--- START ---

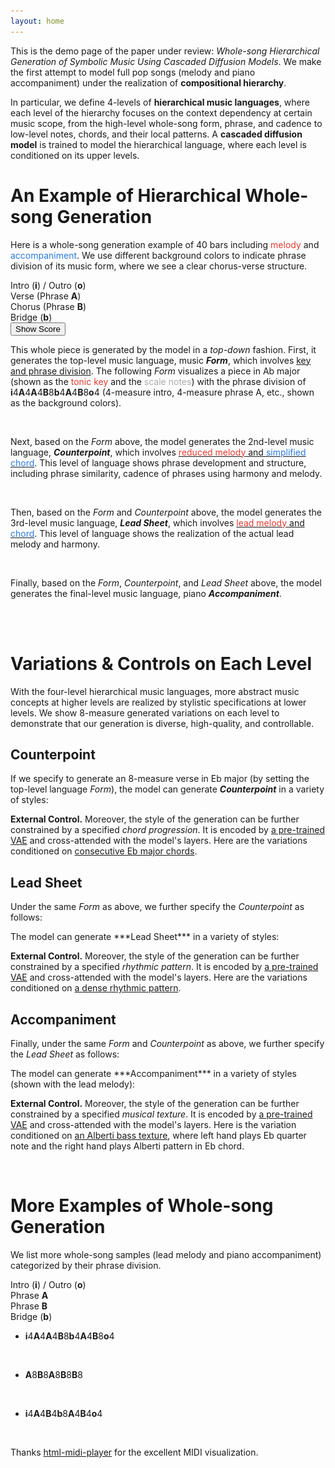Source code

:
 ```yaml
---
layout: home
---
```

<head>
    <link rel="stylesheet" href="styles.css">
</head>


This is the demo page of the paper under review: *Whole-song Hierarchical Generation of Symbolic Music Using Cascaded Diffusion Models*. We make the first attempt to model full pop songs (melody and piano accompaniment) under the realization of **compositional hierarchy**. 

In particular, we define 4-levels of **hierarchical music languages**, where each level of the hierarchy focuses on the context dependency at certain music scope, from the high-level whole-song form, phrase, and cadence to low-level notes, chords, and their local patterns. A **cascaded diffusion model** is trained to model the hierarchical language, where each level is conditioned on its upper levels.
<br>

# An Example of Hierarchical Whole-song Generation

Here is a whole-song generation example of 40 bars including <font color="#e03c34">melody</font> and <font color="#2B7ADB">accompaniment</font>. We use different background colors to indicate phrase division of its music form, where we see a clear chorus-verse structure.

 <!-- Color Legend -->
<div class="legend">
  <div class="legend-item">
    <div class="color-box" style="background-color: #efefef;"></div>
    <span>Intro (<b>i</b>) / Outro (<b>o</b>)</span>
  </div>
  <div class="legend-item">
    <div class="color-box" style="background-color: #faf5eb;"></div>
    <span>Verse (Phrase <b>A</b>)</span>
  </div>
  <div class="legend-item">
    <div class="color-box" style="background-color: #faedf7;"></div>
    <span>Chorus (Phrase <b>B</b>)</span>
  </div>
  <div class="legend-item">
    <div class="color-box" style="background-color: #ebeffa;"></div>
    <span>Bridge (<b>b</b>)</span>
  </div>
</div>

<section class="vis type1">
    <midi-player src="/media/fig2_melacc.mid" sound-font visualizer="#Vis-fig2-melacc"> </midi-player>
    <midi-visualizer src="/media/fig2_melacc.mid" type="piano-roll" id="Vis-fig2-melacc"> </midi-visualizer>
</section>

<div class="center-stuff">
<button id="toggleButton" class="btn">Show Score</button>
</div>
<div class="center-stuff">
<img id="unfoldImage" src="/img/score_annotation.jpeg" style="display: none; width: 90%; margin-bottom: 30px">
</div>

<script>
    const toggleButton = document.getElementById('toggleButton');
    const unfoldImage = document.getElementById('unfoldImage');

    toggleButton.addEventListener('click', function () {
        if (unfoldImage.style.display === 'none' || unfoldImage.style.display === '') {
            unfoldImage.style.display = 'block';
            toggleButton.textContent = "Hide Score"
        } else {
            unfoldImage.style.display = 'none';
            toggleButton.textContent = "Show Score"
        }
    });
</script>

This whole piece is generated by the model in a *top-down* fashion. First, it generates the top-level music language, music ***Form***, which involves <ins>key and phrase division</ins>. The following *Form* visualizes a piece in Ab major (shown as the <font color="#e03c34">tonic key</font> and the <font color="#aaa">scale notes</font>) with the phrase division of **i**4**A**4**A**4**B**8**b**4**A**4**B**8**o**4 (4-measure intro, 4-measure phrase A, etc., shown as the background colors).
<section class="type1 alone form">
    <!-- <midi-player src="/media/fig2_form.mid" sound-font visualizer="#Vis-fig2-form"> </midi-player> -->
    <midi-visualizer src="/media/fig2_form.mid" type="piano-roll" id="Vis-fig2-form"> </midi-visualizer>
    <br>
</section>

Next, based on the *Form* above, the model generates the 2nd-level music language, ***Counterpoint***, which involves <ins><font color="#e03c34">reduced melody</font> and <font color="#2B7ADB">simplified chord</font></ins>. This level of language shows phrase development and structure, including phrase similarity, cadence of phrases using harmony and melody.
<section class="vis type1">
    <midi-player src="/media/fig2_cp.mid" sound-font visualizer="#Vis-fig2-cp"> </midi-player>
    <midi-visualizer src="/media/fig2_cp.mid" type="piano-roll" id="Vis-fig2-cp"> </midi-visualizer>
    <br>
</section>

Then, based on the *Form* and *Counterpoint* above, the model generates the 3rd-level music language, ***Lead Sheet***, which involves <ins><font color="#e03c34">lead melody</font> and <font color="#2B7ADB">chord</font></ins>. This level of language shows the realization of the actual lead melody and harmony.
<section class="vis type1">
    <midi-player src="/media/fig2_melchd.mid" sound-font visualizer="#Vis-fig2-ls"> </midi-player>
    <midi-visualizer src="/media/fig2_melchd.mid" type="piano-roll" id="Vis-fig2-ls"> </midi-visualizer>
    <br>
</section>

Finally, based on the *Form*, *Counterpoint*, and *Lead Sheet* above, the model generates the final-level music language, piano ***Accompaniment***.
<section class="vis acc type1">
    <midi-player src="/media/fig2_acc.mid" sound-font visualizer="#Vis-fig2-acc"> </midi-player>
    <midi-visualizer src="/media/fig2_acc.mid" type="piano-roll" id="Vis-fig2-acc"> </midi-visualizer>
    <br>
</section>
<br>

# Variations & Controls on Each Level

With the four-level hierarchical music languages, more abstract music concepts at higher levels are realized by stylistic specifications at lower levels. We show 8-measure generated variations on each level to demonstrate that our generation is diverse, high-quality, and controllable.

## Counterpoint

If we specify to generate an 8-measure verse in Eb major (by setting the top-level language *Form*), the model can generate ***Counterpoint*** in a variety of styles:
<section class="center-stuff alone">
    <!-- <img src="img/fig5_a.png"> -->
    <midi-player src="/media/fig5_a.mid" sound-font visualizer="#Vis-fig5-0"> </midi-player>
    <!-- <img src="img/fig5_b.png"> -->
    <midi-player src="/media/fig5_b.mid" sound-font visualizer="#Vis-fig5-0"> </midi-player>
    <!-- <img src="img/fig5_c.png"> -->
    <midi-player src="/media/fig5_c.mid" sound-font visualizer="#Vis-fig5-0"> </midi-player>
    <!-- <img src="img/fig5_d.png"> -->
    <midi-player src="/media/fig5_d.mid" sound-font visualizer="#Vis-fig5-0"> </midi-player>
    <!-- <img src="img/fig5_e.png"> -->
    <midi-player src="/media/fig5_e.mid" sound-font visualizer="#Vis-fig5-0"> </midi-player>
    <!-- <img src="img/fig5_f.png"> -->
    <midi-player src="/media/fig5_f.mid" sound-font visualizer="#Vis-fig5-0"> </midi-player>
    <midi-visualizer type="piano-roll" id="Vis-fig5-0"> </midi-visualizer>
</section>

**External Control.** Moreover, the style of the generation can be further constrained by a specified *chord progression*. It is encoded by <a href="https://arxiv.org/abs/2008.07122">a pre-trained VAE</a> and cross-attended with the model's layers. Here are the variations conditioned on <ins>consecutive Eb major chords</ins>.
<section class="center-stuff alone">
    <!-- <img src="img/fig5_g.png"> -->
    <midi-player src="/media/fig5_g.mid" sound-font visualizer="#Vis-fig5-1"> </midi-player>
    <!-- <img src="img/fig5_h.png"> -->
    <midi-player src="/media/fig5_h.mid" sound-font visualizer="#Vis-fig5-1"> </midi-player>
    <midi-visualizer type="piano-roll" id="Vis-fig5-1"> </midi-visualizer>
</section>

## Lead Sheet

Under the same *Form* as above, we further specify the *Counterpoint* as follows:
<div class="center-stuff" id="fig6-a">
<section class="vis">
    <!-- <img src="img/fig6_a.png"> -->
    <midi-player src="/media/fig6_a.mid" sound-font visualizer="#Vis-fig6-a"> </midi-player>
    <midi-visualizer src="/media/fig6_a.mid" type="piano-roll" id="Vis-fig6-a"> </midi-visualizer>
</section>
</div>
The model can generate ***Lead Sheet*** in a variety of styles:
<section class="center-stuff alone">
    <midi-player src="/media/fig6_b.mid" sound-font visualizer="#Vis-fig6-0"> </midi-player>
    <midi-player src="/media/fig6_c.mid" sound-font visualizer="#Vis-fig6-0"> </midi-player>
    <midi-player src="/media/fig6_d.mid" sound-font visualizer="#Vis-fig6-0"> </midi-player>
    <midi-player src="/media/fig6_e.mid" sound-font visualizer="#Vis-fig6-0"> </midi-player>
    <midi-player src="/media/fig6_f.mid" sound-font visualizer="#Vis-fig6-0"> </midi-player>
    <midi-player src="/media/fig6_g.mid" sound-font visualizer="#Vis-fig6-0"> </midi-player>
    <midi-visualizer type="piano-roll" id="Vis-fig6-0"> </midi-visualizer>
</section>

**External Control.** Moreover, the style of the generation can be further constrained by a specified *rhythmic pattern*. It is encoded by <a href="https://arxiv.org/abs/1906.03626">a pre-trained VAE</a> and cross-attended with the model's layers. Here are the variations conditioned on <ins>a dense rhythmic pattern</ins>.
<section class="center-stuff alone">
    <midi-player src="/media/fig6_h.mid" sound-font visualizer="#Vis-fig6-1"> </midi-player>
    <midi-player src="/media/fig6_i.mid" sound-font visualizer="#Vis-fig6-1"> </midi-player>
    <midi-visualizer type="piano-roll" id="Vis-fig6-1"> </midi-visualizer>
</section>

## Accompaniment

Finally, under the same *Form* and *Counterpoint* as above, we further specify the *Lead Sheet* as follows:
<div class="center-stuff">
<section class="vis">
    <!-- <img src="img/fig7_a.png"> -->
    <midi-player src="/media/fig7_a.mid" sound-font visualizer="#Vis-fig7-a"> </midi-player>
    <midi-visualizer src="/media/fig7_a.mid" type="piano-roll" id="Vis-fig7-a"> </midi-visualizer>
</section>
</div>
The model can generate ***Accompaniment*** in a variety of styles (shown with the lead melody):
<section class="center-stuff alone">
    <midi-player src="/media/fig7_b.mid" sound-font visualizer="#Vis-fig7-0"> </midi-player>
    <midi-player src="/media/fig7_c.mid" sound-font visualizer="#Vis-fig7-0"> </midi-player>
    <midi-player src="/media/fig7_d.mid" sound-font visualizer="#Vis-fig7-0"> </midi-player>
    <midi-visualizer type="piano-roll" id="Vis-fig7-0"> </midi-visualizer>
</section>

**External Control.** Moreover, the style of the generation can be further constrained by a specified *musical texture*. It is encoded by <a href="https://arxiv.org/abs/2008.07122">a pre-trained VAE</a> and cross-attended with the model's layers. Here is the variation conditioned on <ins>an Alberti bass texture</ins>, where left hand plays Eb quarter note and the right hand plays Alberti pattern in Eb chord.
<section class="center-stuff alone">
    <midi-player src="/media/fig7_e.mid" sound-font visualizer="#Vis-fig7-1"> </midi-player>
    <midi-visualizer type="piano-roll" id="Vis-fig7-1"> </midi-visualizer>
</section>
<br>

# More Examples of Whole-song Generation

We list more whole-song samples (lead melody and piano accompaniment) categorized by their phrase division.

 <!-- Color Legend -->
<div class="legend">
  <div class="legend-item">
    <div class="color-box" style="background-color: #efefef;"></div>
    <span>Intro (<b>i</b>) / Outro (<b>o</b>)</span>
  </div>
  <div class="legend-item">
    <div class="color-box" style="background-color: #faf5eb;"></div>
    <span>Phrase <b>A</b></span>
  </div>
  <div class="legend-item">
    <div class="color-box" style="background-color: #faedf7;"></div>
    <span>Phrase <b>B</b></span>
  </div>
  <div class="legend-item">
    <div class="color-box" style="background-color: #ebeffa;"></div>
    <span>Bridge (<b>b</b>)</span>
  </div>
</div>

- **i**4**A**4**A**4**B**8**b**4**A**4**B**8**o**4
<section class="vis type1">
    <midi-player src="/media/more1_0.mid" sound-font visualizer="#Vis-more1_0"> </midi-player>
    <midi-visualizer src="/media/more1_0.mid" type="piano-roll" id="Vis-more1_0"> </midi-visualizer>
    <midi-player src="/media/more1_1.mid" sound-font visualizer="#Vis-more1_1"> </midi-player>
    <midi-visualizer src="/media/more1_1.mid" type="piano-roll" id="Vis-more1_1"> </midi-visualizer>
    <br>
</section>

- **A**8**B**8**A**8**B**8**B**8
<section class="vis type2">
    <midi-player src="/media/more2_0.mid" sound-font visualizer="#Vis-more2_0"> </midi-player>
    <midi-visualizer src="/media/more2_0.mid" type="piano-roll" id="Vis-more2_0"> </midi-visualizer>
    <midi-player src="/media/more2_1.mid" sound-font visualizer="#Vis-more2_1"> </midi-player>
    <midi-visualizer src="/media/more2_1.mid" type="piano-roll" id="Vis-more2_1"> </midi-visualizer>
    <br>
</section>

- **i**4**A**4**B**4**b**8**A**4**B**4**o**4
<section class="vis type3">
    <midi-player src="/media/more3_0.mid" sound-font visualizer="#Vis-more3_0"> </midi-player>
    <midi-visualizer src="/media/more3_0.mid" type="piano-roll" id="Vis-more3_0"> </midi-visualizer>
    <midi-player src="/media/more3_1.mid" sound-font visualizer="#Vis-more3_1"> </midi-player>
    <midi-visualizer src="/media/more3_1.mid" type="piano-roll" id="Vis-more3_1"> </midi-visualizer>
</section>
<br>



<script
    src="https://cdn.jsdelivr.net/combine/npm/tone@14.7.58,npm/@magenta/music@1.23.1/es6/core.js,npm/focus-visible@5,npm/html-midi-player@1.5.0">
</script>
<script>
    pianorolls = document.querySelectorAll("midi-visualizer");
    for (let i = 0; i < pianorolls.length; i++) {
        pianorolls[i].config = {
            noteHeight: 5
        };
    }
</script>

Thanks <a href="https://cifkao.github.io/html-midi-player/">html-midi-player</a> for the excellent MIDI visualization.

--- END ---

- Exercise instructions -
Copy every line in the listing above where the string "melacc" turns up.

- Answer to the exercise -
    <midi-player src="/media/fig2_melacc.mid" sound-font visualizer="#Vis-fig2-melacc"> </midi-player>
    <midi-visualizer src="/media/fig2_melacc.mid" type="piano-roll" id="Vis-fig2-melacc"> </midi-visualizer>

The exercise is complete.